Records excerpted from a collection:
--------------------------------

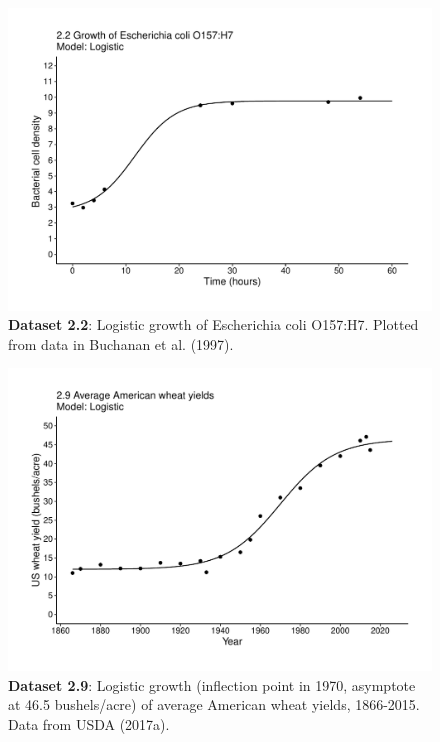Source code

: \documentclass[aps,rmp,preprint,superscriptaddress,10pt,onecolumn]{article}
\begin{document}
\clearpage
\begin{figure}[h]
\includegraphics[width=\textwidth]{output/figs-ggplot/2.2.pdf}
\caption{\textbf{Dataset 2.2}: Logistic growth of Escherichia coli O157:H7. Plotted from data in Buchanan et al. (1997).}
\end{figure}
	
\clearpage
\begin{figure}[h]
\includegraphics[width=\textwidth]{output/figs-ggplot/2.9.pdf}
\caption{\textbf{Dataset 2.9}: Logistic growth (inflection point in 1970, asymptote at 46.5 bushels/acre) of average American wheat yields, 1866-2015. Data from USDA (2017a).}
\end{figure}
	
\end{document}
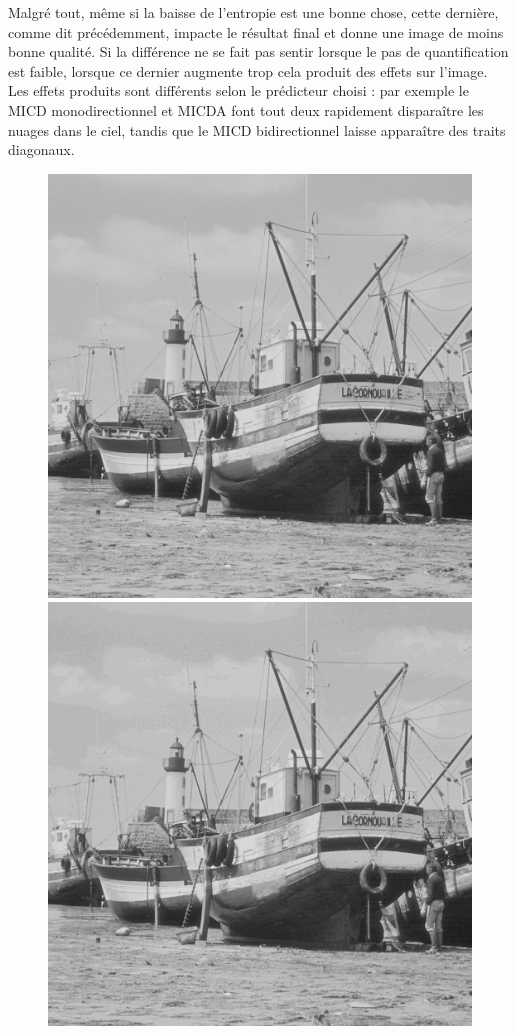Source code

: \documentclass[12pt]{report}
\begin{document}
Malgré tout, même si la baisse de l'entropie est une bonne chose, cette dernière, comme dit précédemment, impacte le résultat final et donne une image de moins bonne qualité. Si la différence ne se fait pas sentir lorsque le pas de quantification est faible, lorsque ce dernier augmente trop cela produit des effets sur l'image. Les effets produits sont différents selon le prédicteur choisi : par exemple le MICD monodirectionnel et MICDA font tout deux rapidement disparaître les nuages dans le ciel, tandis que le MICD bidirectionnel laisse apparaître des traits diagonaux.

\begin{figure}[H]
\begin{center}
\includegraphics[scale=0.25]{../ImageRes/ImagedecodeeMICDmonoQ2.jpg} 
\includegraphics[scale=0.25]{../ImageRes/ImagedecodeeMICDmonoQ8.jpg} 

\end{center}
\end{figure}
\end{document}
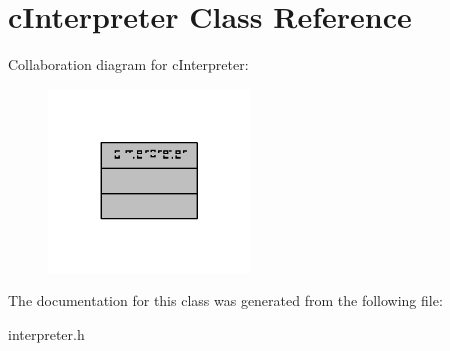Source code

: \hypertarget{classcInterpreter}{\section{c\-Interpreter Class Reference}
\label{classcInterpreter}
}


Collaboration diagram for c\-Interpreter\-:
\nopagebreak
\begin{figure}[H]
\begin{center}
\leavevmode
\includegraphics[width=152pt]{classcInterpreter__coll__graph}
\end{center}
\end{figure}


The documentation for this class was generated from the following file\-:\begin{DoxyCompactItemize}
\item 
interpreter.\-h\end{DoxyCompactItemize}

--------------------------------

EXERCISE REQUIREMENTS:
Repeat the full set of records exactly, and output no pictures.

RESPONSE AREA:
Source code

: \documentclass[aps,rmp,preprint,superscriptaddress,10pt,onecolumn]{article}
\begin{document}
\clearpage
\begin{figure}[h]
\includegraphics[width=\textwidth]{output/figs-ggplot/2.2.pdf}
\caption{\textbf{Dataset 2.2}: Logistic growth of Escherichia coli O157:H7. Plotted from data in Buchanan et al. (1997).}
\end{figure}
	
\clearpage
\begin{figure}[h]
\includegraphics[width=\textwidth]{output/figs-ggplot/2.9.pdf}
\caption{\textbf{Dataset 2.9}: Logistic growth (inflection point in 1970, asymptote at 46.5 bushels/acre) of average American wheat yields, 1866-2015. Data from USDA (2017a).}
\end{figure}
	
\end{document}
Source code

: \documentclass[12pt]{report}
\begin{document}
Malgré tout, même si la baisse de l'entropie est une bonne chose, cette dernière, comme dit précédemment, impacte le résultat final et donne une image de moins bonne qualité. Si la différence ne se fait pas sentir lorsque le pas de quantification est faible, lorsque ce dernier augmente trop cela produit des effets sur l'image. Les effets produits sont différents selon le prédicteur choisi : par exemple le MICD monodirectionnel et MICDA font tout deux rapidement disparaître les nuages dans le ciel, tandis que le MICD bidirectionnel laisse apparaître des traits diagonaux.

\begin{figure}[H]
\begin{center}
\includegraphics[scale=0.25]{../ImageRes/ImagedecodeeMICDmonoQ2.jpg} 
\includegraphics[scale=0.25]{../ImageRes/ImagedecodeeMICDmonoQ8.jpg} 

\end{center}
\end{figure}
\end{document}
Source code

: \hypertarget{classcInterpreter}{\section{c\-Interpreter Class Reference}
\label{classcInterpreter}
}


Collaboration diagram for c\-Interpreter\-:
\nopagebreak
\begin{figure}[H]
\begin{center}
\leavevmode
\includegraphics[width=152pt]{classcInterpreter__coll__graph}
\end{center}
\end{figure}


The documentation for this class was generated from the following file\-:\begin{DoxyCompactItemize}
\item 
interpreter.\-h\end{DoxyCompactItemize}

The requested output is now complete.